The Company Quietly Powering a Boom in Hardware Startups - x43b
http://www.wired.com/2014/06/pch-the-company-quietly-powering-a-boom-in-hardware-startups

======
hga
_“There is no ‘minimum viable product’ in hardware,” he says, referencing the
trendy notion in software that you should launch the first “good-enough”
version of your idea. “One screw can put you out of business.”_

Indeed; scary stuff I learned while working for Lisp Machines Inc. I heard one
believable legend at the time of a company with one or more boards that used a
particularly pretty blue type of bypass capacitor
([https://en.wikipedia.org/wiki/Decoupling_capacitor](https://en.wikipedia.org/wiki/Decoupling_capacitor)).
I think the original Multiwire Lisp Machine memory boards also used them, they
were quite sharp looking, evidently a naturally popular choice.

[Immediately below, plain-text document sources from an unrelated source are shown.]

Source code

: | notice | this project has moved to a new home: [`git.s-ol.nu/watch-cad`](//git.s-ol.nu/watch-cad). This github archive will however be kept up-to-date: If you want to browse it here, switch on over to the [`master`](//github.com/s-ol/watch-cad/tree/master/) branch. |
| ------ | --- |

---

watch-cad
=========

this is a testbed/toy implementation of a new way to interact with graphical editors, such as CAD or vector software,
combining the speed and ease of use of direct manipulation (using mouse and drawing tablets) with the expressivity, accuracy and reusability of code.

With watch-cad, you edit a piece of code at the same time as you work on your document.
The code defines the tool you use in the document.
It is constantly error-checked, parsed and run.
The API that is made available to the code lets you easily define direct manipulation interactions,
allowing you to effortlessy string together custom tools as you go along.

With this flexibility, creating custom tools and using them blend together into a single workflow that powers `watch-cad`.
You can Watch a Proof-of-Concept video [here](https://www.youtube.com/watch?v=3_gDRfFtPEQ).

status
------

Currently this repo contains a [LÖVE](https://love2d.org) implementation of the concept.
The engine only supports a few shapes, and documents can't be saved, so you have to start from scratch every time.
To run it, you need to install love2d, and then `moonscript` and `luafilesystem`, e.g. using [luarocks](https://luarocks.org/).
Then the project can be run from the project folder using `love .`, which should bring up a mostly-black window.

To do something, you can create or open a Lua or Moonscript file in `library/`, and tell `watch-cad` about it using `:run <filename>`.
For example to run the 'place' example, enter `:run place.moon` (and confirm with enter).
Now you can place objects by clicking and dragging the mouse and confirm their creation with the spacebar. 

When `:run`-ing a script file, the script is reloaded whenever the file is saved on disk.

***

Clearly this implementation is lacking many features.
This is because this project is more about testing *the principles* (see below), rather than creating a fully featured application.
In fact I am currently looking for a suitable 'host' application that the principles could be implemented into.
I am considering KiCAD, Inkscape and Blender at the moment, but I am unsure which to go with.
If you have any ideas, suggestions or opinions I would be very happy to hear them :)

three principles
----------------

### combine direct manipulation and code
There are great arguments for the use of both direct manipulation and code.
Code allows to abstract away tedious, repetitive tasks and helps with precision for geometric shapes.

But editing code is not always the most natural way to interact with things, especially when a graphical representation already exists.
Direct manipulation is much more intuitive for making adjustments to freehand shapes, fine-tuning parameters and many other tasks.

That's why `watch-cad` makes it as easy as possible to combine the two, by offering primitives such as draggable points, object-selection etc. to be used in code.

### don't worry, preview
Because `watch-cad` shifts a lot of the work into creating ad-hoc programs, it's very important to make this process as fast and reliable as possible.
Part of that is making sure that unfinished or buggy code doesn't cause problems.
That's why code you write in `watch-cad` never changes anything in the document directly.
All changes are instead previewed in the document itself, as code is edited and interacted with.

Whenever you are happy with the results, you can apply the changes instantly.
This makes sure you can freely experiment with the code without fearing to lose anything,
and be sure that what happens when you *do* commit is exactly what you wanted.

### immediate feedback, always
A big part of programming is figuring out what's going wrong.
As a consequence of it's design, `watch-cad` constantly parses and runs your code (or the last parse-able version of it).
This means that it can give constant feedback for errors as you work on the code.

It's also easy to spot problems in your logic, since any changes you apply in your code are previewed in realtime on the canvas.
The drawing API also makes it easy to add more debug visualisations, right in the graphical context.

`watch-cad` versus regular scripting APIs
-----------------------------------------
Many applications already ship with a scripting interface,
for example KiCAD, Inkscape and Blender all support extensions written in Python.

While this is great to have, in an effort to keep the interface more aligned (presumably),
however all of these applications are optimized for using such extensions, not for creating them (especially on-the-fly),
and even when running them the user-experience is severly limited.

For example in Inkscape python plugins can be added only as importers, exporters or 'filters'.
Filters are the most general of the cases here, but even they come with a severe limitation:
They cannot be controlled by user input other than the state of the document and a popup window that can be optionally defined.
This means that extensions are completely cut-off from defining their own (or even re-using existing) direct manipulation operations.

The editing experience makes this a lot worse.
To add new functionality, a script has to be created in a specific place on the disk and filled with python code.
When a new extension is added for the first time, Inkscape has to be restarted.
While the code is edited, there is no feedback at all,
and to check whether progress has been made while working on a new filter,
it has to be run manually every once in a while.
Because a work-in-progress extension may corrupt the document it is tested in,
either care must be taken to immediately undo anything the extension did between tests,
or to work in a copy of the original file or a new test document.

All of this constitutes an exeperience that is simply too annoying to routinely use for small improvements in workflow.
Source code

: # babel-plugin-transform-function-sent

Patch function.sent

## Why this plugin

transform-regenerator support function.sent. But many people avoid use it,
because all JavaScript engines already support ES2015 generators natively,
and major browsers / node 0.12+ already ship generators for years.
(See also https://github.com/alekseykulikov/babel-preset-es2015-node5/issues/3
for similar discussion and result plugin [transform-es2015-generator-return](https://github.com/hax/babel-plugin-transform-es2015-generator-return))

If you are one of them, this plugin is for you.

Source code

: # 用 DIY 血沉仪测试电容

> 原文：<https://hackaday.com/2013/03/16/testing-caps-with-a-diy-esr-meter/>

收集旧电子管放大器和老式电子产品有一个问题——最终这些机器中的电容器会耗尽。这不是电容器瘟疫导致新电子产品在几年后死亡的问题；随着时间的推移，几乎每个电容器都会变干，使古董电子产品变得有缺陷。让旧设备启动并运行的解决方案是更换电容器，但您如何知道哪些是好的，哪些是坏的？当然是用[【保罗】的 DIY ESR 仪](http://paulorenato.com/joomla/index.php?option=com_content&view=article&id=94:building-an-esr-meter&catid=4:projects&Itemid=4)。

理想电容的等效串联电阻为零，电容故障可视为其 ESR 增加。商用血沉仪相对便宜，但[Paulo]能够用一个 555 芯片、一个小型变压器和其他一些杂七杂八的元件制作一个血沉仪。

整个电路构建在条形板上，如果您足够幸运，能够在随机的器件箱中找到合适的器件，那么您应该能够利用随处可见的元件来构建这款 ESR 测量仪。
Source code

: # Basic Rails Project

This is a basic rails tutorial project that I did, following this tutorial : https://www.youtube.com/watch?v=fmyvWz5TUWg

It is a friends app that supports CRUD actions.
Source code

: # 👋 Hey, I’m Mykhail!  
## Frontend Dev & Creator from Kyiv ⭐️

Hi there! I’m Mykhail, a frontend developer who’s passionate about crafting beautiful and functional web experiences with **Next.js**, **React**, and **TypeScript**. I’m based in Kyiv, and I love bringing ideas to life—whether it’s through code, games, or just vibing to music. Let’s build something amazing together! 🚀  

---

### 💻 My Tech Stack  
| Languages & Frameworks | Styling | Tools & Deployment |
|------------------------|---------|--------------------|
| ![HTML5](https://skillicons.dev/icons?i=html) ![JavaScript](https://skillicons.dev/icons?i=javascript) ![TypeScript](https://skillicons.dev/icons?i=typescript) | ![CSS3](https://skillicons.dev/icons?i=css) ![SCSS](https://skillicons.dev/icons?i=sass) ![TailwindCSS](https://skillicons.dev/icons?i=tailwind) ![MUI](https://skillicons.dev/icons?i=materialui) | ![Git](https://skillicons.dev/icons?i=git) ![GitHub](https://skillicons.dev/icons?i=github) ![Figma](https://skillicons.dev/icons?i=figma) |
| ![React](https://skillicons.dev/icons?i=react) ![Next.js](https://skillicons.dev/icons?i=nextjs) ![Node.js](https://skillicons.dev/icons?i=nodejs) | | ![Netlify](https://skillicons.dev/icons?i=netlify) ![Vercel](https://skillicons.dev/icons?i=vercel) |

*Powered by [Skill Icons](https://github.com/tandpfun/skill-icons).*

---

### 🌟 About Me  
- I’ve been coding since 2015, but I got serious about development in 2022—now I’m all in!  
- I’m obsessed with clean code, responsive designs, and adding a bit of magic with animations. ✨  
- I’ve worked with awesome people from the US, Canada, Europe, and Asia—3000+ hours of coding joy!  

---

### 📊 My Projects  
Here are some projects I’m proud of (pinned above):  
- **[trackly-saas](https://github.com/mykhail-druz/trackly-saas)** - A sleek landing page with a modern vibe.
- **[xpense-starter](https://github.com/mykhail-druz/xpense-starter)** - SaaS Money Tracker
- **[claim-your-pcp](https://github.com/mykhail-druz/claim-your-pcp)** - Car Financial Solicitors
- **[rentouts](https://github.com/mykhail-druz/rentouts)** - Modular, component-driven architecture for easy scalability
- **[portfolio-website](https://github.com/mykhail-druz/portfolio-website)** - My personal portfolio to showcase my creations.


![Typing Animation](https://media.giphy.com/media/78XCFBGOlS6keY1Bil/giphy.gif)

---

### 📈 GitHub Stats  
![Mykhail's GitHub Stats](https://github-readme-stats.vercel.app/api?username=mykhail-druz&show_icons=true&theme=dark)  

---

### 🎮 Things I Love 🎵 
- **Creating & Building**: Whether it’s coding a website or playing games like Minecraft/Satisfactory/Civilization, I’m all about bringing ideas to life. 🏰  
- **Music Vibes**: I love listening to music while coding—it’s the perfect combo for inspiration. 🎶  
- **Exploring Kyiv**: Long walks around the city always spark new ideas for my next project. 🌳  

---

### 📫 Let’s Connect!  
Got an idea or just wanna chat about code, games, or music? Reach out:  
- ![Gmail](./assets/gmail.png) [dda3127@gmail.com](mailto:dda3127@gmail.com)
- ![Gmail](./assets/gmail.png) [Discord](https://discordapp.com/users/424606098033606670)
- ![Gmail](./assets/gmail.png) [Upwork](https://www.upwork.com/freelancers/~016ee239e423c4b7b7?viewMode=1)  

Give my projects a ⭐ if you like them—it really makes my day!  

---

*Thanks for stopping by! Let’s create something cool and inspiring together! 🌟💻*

Anyway, the guy in charge in procuring parts suddenly found them unavailable,
or with too long a lead time, and was tearing his hair out before he asked the
engineers what could be done. After noting it was chosen for esthetics and
there were many less pretty ones that would work just as well, the problem was
solved.

But if you've got something more complicated than ubiquitous capacitors and
the like, not having it available at all halts you in your tracks, and that's
true for every one of the zillions of parts in your products. There has been a
lot of what appear to be subpar hardware designs (e.g. the DEC RK-07 disk
system) that were made because of parts availability, which gets more acute
the bigger the scale of your production.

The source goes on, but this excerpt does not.